# taz.de -- Räumung der Habersaathstraße in Berlin: Ohne Vorwarnung auf die Straße geworfen
> Seit Jahren wehren sich die Bewohner:innen der Habersaathstraße gegen
> den Abriss. Am Montagmorgen räumte die Polizei überraschend zwölf
> Wohnungen.
IMG Bild: Einsatz in der Habersaathstraße am frühen Montagmorgen
Alles, was Silke Brey von ihrer Wohnung in Berlin-Mitte noch bleibt, ist
ein Einkaufswagen mit ihren Habseligkeiten. „Das Wichtigste ist die Katze,
ich hoffe, dass ich ansonsten an alles gedacht habe“, sagt Brey. Sie habe
noch geschlafen, als die Polizei mitsamt Gerichtsvollzieher frühmorgens an
ihrer Tür klopfte; lediglich eine Viertelstunde habe sie gehabt, ihre
Sachen zu packen und die Wohnung zu verlassen. Der Rest soll vernichtet
werden.
Das Haus in der Habersaathstraße 48, in dem Brey bis heute Morgen gewohnt
hat, [1][ist ein umkämpftes Spekulationsobjekt]. Der Eigentümer will dort
Luxuswohnungen errichten, doch die verbleibenden Mieter:innen
verhinderten bislang trotz rabiater Entmietungsversuche einen Abriss des
sich über die Aufgänge 42-48 erstreckenden Plattenbaukomplexes. 2021
besetzen Aktivist:innen und wohnungslose Menschen 30 der leerstehenden
Wohnungen. Am Montagmorgen räumte die Berliner Polizei einen Teil davon.
Um 5.30 Uhr rückte ein Großaufgebot von 150 Beamten an und sperrte die
Straße. „Wir folgen einem Amtshilfegesuch des Gerichtsvollziehers“,
erklärte ein Polizeisprecher. Es gehe um zwölf Wohnungen im Aufgang der
Habersaathstraße 48. Man habe zwei Bewohner:innen angetroffen, die ihre
Wohnungen freiwillig verlassen hätten – Silke Brey und ihren Partner.

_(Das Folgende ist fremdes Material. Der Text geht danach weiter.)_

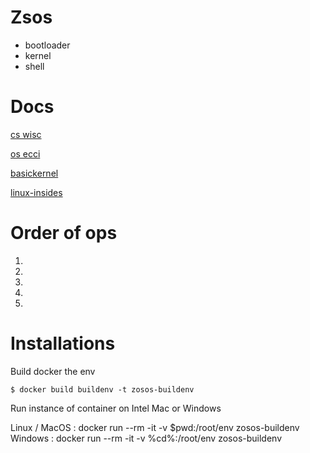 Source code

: # Zsos
- bootloader
- kernel
- shell 

# Docs
[cs wisc](https://pages.cs.wisc.edu/~remzi/OSTEP/)

[os ecci](https://os.ecci.ucr.ac.cr/slides/Abraham-Silberschatz-Operating-System-Concepts-10th-2018.pdf)

[basickernel](https://www.cs.vu.nl/~herbertb/misc/basickernel.pdf)

[linux-insides](https://0xax.gitbooks.io/linux-insides/content/)

# Order of ops 
1. 
2. 
3. 
4. 
5.  

# Installations 

Build docker the env
```console
$ docker build buildenv -t zosos-buildenv
```

Run instance of container on Intel Mac or Windows

Linux / MacOS : docker run --rm -it -v $pwd:/root/env zosos-buildenv
Windows       : docker run --rm -it -v %cd%:/root/env zosos-buildenv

Brey betont allerdings, sie sei von der Räumung überrascht worden. „Post
ist keine gekommen“, sagt sie. Sie hätten erst durch das Klopfen der
Polizei erfahren, dass sie geräumt werden sollen. Da die ehemals
obdachlosen Bewohner:innen nicht polizeilich gemeldet sind, konnte
ihnen auch keine Post zugestellt werden.
## Einspruch unmöglich
Auch Daniel Diekmann, einer der letzten Mieter:innen der
Habersaathstraße, hat erst durch Zufall am Freitag durch einen Aushang am
Amtsgericht von der Räumung erfahren. „Da wurde niemand informiert“, sagt
Diekmann.
In der Folge konnten aber zumindest weitere Betroffene gewarnt werden. Bis
auf Brey und ihrem Partner hatten die restlichen Bewohner:innen ohne
Mietvertrag das Haus schon am Sonntagabend verlassen. „Eine Zwangsräumung
ist die schlimmste Art, die Wohnung zu verlieren“, betont Diekman. Viele
der Menschen, die hier wohnten, hätten Gewalt erlebt.
Zudem schafften es die Unterstützer:innen, eine Protestaktion am
Montagmorgen zu organisieren. Rund 70 Menschen versammelten sich in der
Frühe am Haus, die Polizei verbannte die Kundgebung allerdings rund 100
Meter weiter auf einen Gehweg.
Zeit, rechtliche Schritte gegen die Räumungstitel einzulegen, blieb
hingegen nicht. Als der Gerichtsvollzieher um 7 Uhr anrückte, hatte das
Gericht noch nicht geöffnet. Auch Anwälte, die zur Unterstützung der
Betroffenen vor Ort waren, hatten kaum Zeit, mit ihnen zu sprechen und sie
über ihre Rechte aufzuklären. Am Montag verweigerte die Polizei den
Anwälten immer wieder den Zugang zum Gebäude.
Zudem gab es im Vorfeld keine Angebote für die Bewohner:innen, wo sie nach
ihrer Räumung bei nächtlichen Temperaturen um den Gefrierpunkt unterkommen
sollen.
## Ungewöhnliches Vorgehen
Auch das Bezirksamt habe erst am Wochenende durch die Mobilisierung zum
Gegenprotest von der geplanten Räumung erfahren, sagte der Sozialstadtrat
von Mitte, Carsten Spallek (CDU), vor Ort. Der Bezirk biete den Betroffenen
jetzt eine ordnungsrechtliche Unterbringung in Wohnheimen an. „Jede Person
wird ein Angebot bekommen“, erklärte Spallek. Dafür müssten die Betroffenen
sich im Rathaus in der Müllerstraße beim Bezirksamt melden.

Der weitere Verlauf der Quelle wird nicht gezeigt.